Shocking? Only if you haven’t been paying attention. Let’s look back at the historic numbers of U.S. tech job cuts from Challenger :
In Benner’s column, she focused on the “computer” industry numbers. But, in fact, Challenger defines the “tech sector” as computer, electronics, and telecom. In that larger definition, the 100,757 layoff announcements last year was up from 56,198 in 2013. Looking broadly at tech, layoff announcements from that sector increased almost 80 percent last year.
That was seriously bucking a trend during a year in which layoff announcements across all industries in the U.S. fell from 509,051 to 483,171. As a result, in 2014, tech accounted for one out of 5 layoff announcements.
The good news, I suppose, is that these numbers are well below the post dot-com bubble era.

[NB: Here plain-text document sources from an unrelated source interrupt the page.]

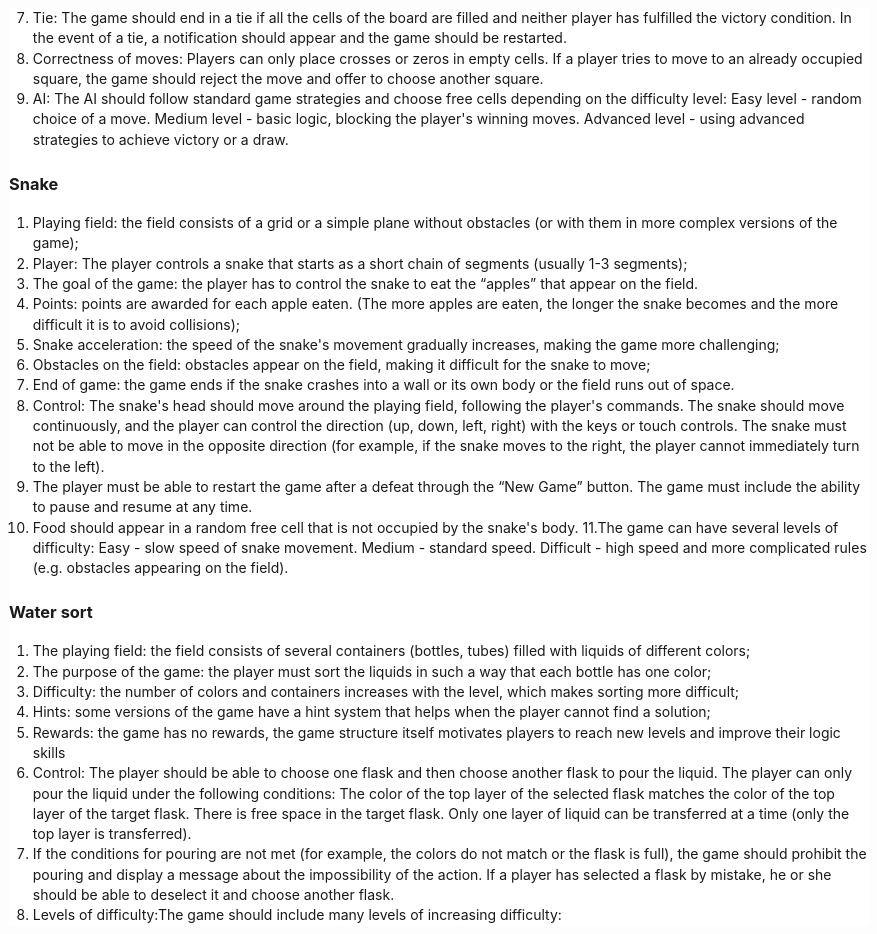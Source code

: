 7. Tie: The game should end in a tie if all the cells of the board are filled and neither player has fulfilled the victory condition. In the event of a tie, a notification should appear and the game should be restarted.
8. Correctness of moves: Players can only place crosses or zeros in empty cells. If a player tries to move to an already occupied square, the game should reject the move and offer to choose another square.
9. AI: The AI should follow standard game strategies and choose free cells depending on the difficulty level:
Easy level - random choice of a move.
Medium level - basic logic, blocking the player's winning moves.
Advanced level - using advanced strategies to achieve victory or a draw.
### Snake
1. Playing field: the field consists of a grid or a simple plane without obstacles (or with them in more complex versions of the game);
2. Player: The player controls a snake that starts as a short chain of segments (usually 1-3 segments);
3. The goal of the game: the player has to control the snake to eat the “apples” that appear on the field.
4. Points: points are awarded for each apple eaten.
(The more apples are eaten, the longer the snake becomes and the more difficult it is to avoid collisions);
5. Snake acceleration: the speed of the snake's movement gradually increases, making the game more challenging;
6. Obstacles on the field: obstacles appear on the field, making it difficult for the snake to move;
7. End of game: the game ends if the snake crashes into a wall or its own body or the field runs out of space.
8. Control: The snake's head should move around the playing field, following the player's commands. The snake should move continuously, and the player can control the direction (up, down, left, right) with the keys or touch controls. The snake must not be able to move in the opposite direction (for example, if the snake moves to the right, the player cannot immediately turn to the left).
9. The player must be able to restart the game after a defeat through the “New Game” button. The game must include the ability to pause and resume at any time.
10. Food should appear in a random free cell that is not occupied by the snake's body.
11.The game can have several levels of difficulty:
Easy - slow speed of snake movement.
Medium - standard speed.
Difficult - high speed and more complicated rules (e.g. obstacles appearing on the field).
### Water sort 
1. The playing field: the field consists of several containers (bottles, tubes) filled with liquids of different colors;
2. The purpose of the game: the player must sort the liquids in such a way that each bottle has one color;
3. Difficulty: the number of colors and containers increases with the level, which makes sorting more difficult;
4. Hints: some versions of the game have a hint system that helps when the player cannot find a solution;
5. Rewards: the game has no rewards, the game structure itself motivates players to reach new levels and improve their logic skills
6. Control: The player should be able to choose one flask and then choose another flask to pour the liquid.
The player can only pour the liquid under the following conditions:
The color of the top layer of the selected flask matches the color of the top layer of the target flask.
There is free space in the target flask.
Only one layer of liquid can be transferred at a time (only the top layer is transferred).
7. If the conditions for pouring are not met (for example, the colors do not match or the flask is full), the game should prohibit the pouring and display a message about the impossibility of the action.
If a player has selected a flask by mistake, he or she should be able to deselect it and choose another flask.
8. Levels of difficulty:The game should include many levels of increasing difficulty:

I don’t believe we’re in a bubble now, but no matter, because it’s hard to imagine tech sector layoffs ever getting close to the 695,581 mark they hit in 2001.
But if you look before the dot-com bust (1997-1999) and the post-bust, pre-recession years (2004-2008), tech still represented an unusually large percentage of overall job cuts. In 1998, for instance, with the economy booming, and the tech bubble inflating, tech layoffs almost tripled to 173,565, about 25 percent of all layoff announcements in the U.S. that year.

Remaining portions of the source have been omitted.